Tryptanthrin inhibits tumor angiogenesis via Notch/Dll4 signaling pathway in zebrafish.

ABSTRACT

Background: Anti-angiogenic pathways are important for inhibiting tumor growth and migration. Tryptanthrin has anticancer properties in vivo but its anti-angiogenesis activities and associated mechanisms remain unclear. Methods: The effects of tryptanthrin were investigated in vivo using fluorescent labeling of blood vessels in zebrafish. Fluorescence quantitation was conducted to analyze the level of delta-like ligand 4 (Dll4) gene expression. Transcriptome sequencing and quantitative polymerase chain reaction (qPCR) analyses were performed to explore the molecular mechanisms of anti-tumor angiogenesis. Results: Significant anti-tumor effects were observed in all 48-hpf (hours post-fertilization) zebrafish treated with tryptanthrin (P<0.05).
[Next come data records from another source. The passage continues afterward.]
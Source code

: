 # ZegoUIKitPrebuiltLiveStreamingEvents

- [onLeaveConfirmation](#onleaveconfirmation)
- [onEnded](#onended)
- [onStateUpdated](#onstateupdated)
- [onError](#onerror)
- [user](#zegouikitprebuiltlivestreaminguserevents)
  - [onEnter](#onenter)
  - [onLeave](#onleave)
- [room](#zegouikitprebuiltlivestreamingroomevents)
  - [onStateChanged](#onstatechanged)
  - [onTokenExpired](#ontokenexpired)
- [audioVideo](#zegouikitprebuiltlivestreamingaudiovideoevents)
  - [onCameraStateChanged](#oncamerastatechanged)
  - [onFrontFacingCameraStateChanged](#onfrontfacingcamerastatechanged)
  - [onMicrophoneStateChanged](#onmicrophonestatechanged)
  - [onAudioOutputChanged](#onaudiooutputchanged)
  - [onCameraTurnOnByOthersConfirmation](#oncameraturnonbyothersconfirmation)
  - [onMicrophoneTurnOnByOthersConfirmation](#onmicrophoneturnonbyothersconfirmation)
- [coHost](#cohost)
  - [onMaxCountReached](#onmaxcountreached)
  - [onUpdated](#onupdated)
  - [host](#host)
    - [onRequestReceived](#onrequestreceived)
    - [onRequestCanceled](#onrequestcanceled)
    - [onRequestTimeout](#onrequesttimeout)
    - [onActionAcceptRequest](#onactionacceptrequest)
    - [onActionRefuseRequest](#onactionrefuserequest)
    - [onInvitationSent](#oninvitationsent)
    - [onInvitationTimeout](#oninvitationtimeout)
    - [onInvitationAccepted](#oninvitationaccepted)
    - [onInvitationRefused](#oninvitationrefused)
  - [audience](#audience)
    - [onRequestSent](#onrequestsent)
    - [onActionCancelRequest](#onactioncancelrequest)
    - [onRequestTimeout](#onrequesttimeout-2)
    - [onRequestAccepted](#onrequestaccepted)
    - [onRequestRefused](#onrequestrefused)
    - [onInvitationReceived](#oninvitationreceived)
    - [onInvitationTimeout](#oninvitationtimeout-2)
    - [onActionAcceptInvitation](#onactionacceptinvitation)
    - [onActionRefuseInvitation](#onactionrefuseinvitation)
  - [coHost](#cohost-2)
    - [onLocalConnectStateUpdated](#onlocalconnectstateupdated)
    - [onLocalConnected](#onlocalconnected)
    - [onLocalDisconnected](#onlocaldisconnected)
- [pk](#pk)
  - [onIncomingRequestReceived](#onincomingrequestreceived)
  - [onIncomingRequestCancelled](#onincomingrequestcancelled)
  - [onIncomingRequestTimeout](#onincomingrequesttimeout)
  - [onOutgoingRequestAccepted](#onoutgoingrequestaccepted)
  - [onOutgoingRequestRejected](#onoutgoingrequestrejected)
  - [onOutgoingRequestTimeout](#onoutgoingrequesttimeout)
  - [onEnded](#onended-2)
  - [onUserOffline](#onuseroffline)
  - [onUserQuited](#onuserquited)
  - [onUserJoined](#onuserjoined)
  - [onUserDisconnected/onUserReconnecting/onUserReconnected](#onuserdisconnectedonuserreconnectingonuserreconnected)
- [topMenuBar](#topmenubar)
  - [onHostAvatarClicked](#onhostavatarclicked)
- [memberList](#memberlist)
The 6-hpf zebrafish were cultured to 48 and 72 hpf following tryptanthrin treatment. It was found that compared with the control groups, the fluorescence area and the number of complete internode vessels reduced significantly following treatment with medium and high concentrations of tryptanthrin (P<0.05). The relative expression of Dll4 in the 48-hpf zebrafish was significantly inhibited only in the high concentration group (P<0.05). qPCR analysis revealed that the levels of Krt18b, desma, Tnnt2c, and Krt4 gene expression were significantly up-regulated in zebrafish following Dll4 overexpression. After Dll4 knockdown, the level of desma and Tnnt2c gene expression was significantly up-regulated. Conclusions: Tryptanthrin can inhibit tumor growth in vivo in a concentration-dependent manner by down-regulating Dll4 protein expression, and at the same time up-regulating the level of desma and Tnnt2c gene expression.